**Information given**.

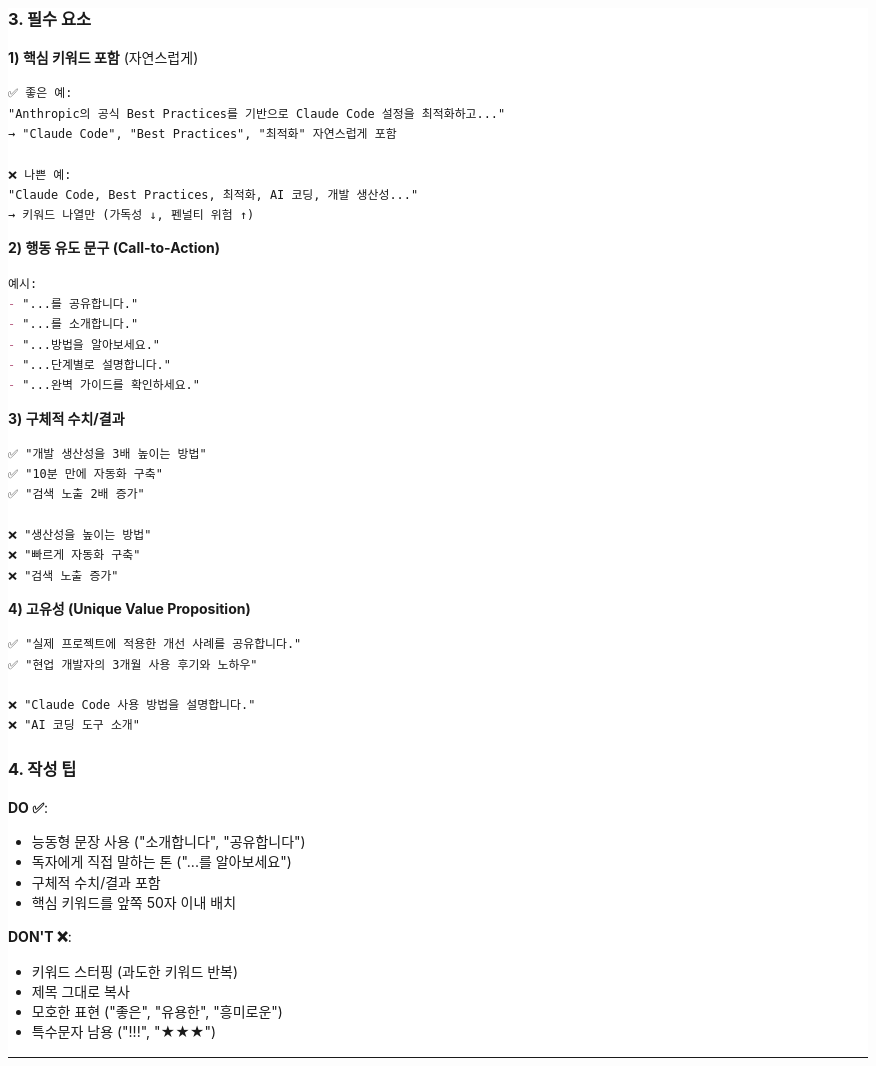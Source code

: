 ### 3. 필수 요소

**1) 핵심 키워드 포함** (자연스럽게)
```markdown
✅ 좋은 예:
"Anthropic의 공식 Best Practices를 기반으로 Claude Code 설정을 최적화하고..."
→ "Claude Code", "Best Practices", "최적화" 자연스럽게 포함

❌ 나쁜 예:
"Claude Code, Best Practices, 최적화, AI 코딩, 개발 생산성..."
→ 키워드 나열만 (가독성 ↓, 펜널티 위험 ↑)
```

**2) 행동 유도 문구 (Call-to-Action)**
```markdown
예시:
- "...를 공유합니다."
- "...를 소개합니다."
- "...방법을 알아보세요."
- "...단계별로 설명합니다."
- "...완벽 가이드를 확인하세요."
```

**3) 구체적 수치/결과**
```markdown
✅ "개발 생산성을 3배 높이는 방법"
✅ "10분 만에 자동화 구축"
✅ "검색 노출 2배 증가"

❌ "생산성을 높이는 방법"
❌ "빠르게 자동화 구축"
❌ "검색 노출 증가"
```

**4) 고유성 (Unique Value Proposition)**
```markdown
✅ "실제 프로젝트에 적용한 개선 사례를 공유합니다."
✅ "현업 개발자의 3개월 사용 후기와 노하우"

❌ "Claude Code 사용 방법을 설명합니다."
❌ "AI 코딩 도구 소개"
```

### 4. 작성 팁

**DO ✅**:
- 능동형 문장 사용 ("소개합니다", "공유합니다")
- 독자에게 직접 말하는 톤 ("...를 알아보세요")
- 구체적 수치/결과 포함
- 핵심 키워드를 앞쪽 50자 이내 배치

**DON'T ❌**:
- 키워드 스터핑 (과도한 키워드 반복)
- 제목 그대로 복사
- 모호한 표현 ("좋은", "유용한", "흥미로운")
- 특수문자 남용 ("!!!", "★★★")

---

**What you need to do**. Look through the listing, and copy each line in which the string "자연스럽게" turns up.

**Output**.
**1) 핵심 키워드 포함** (자연스럽게)
→ "Claude Code", "Best Practices", "최적화" 자연스럽게 포함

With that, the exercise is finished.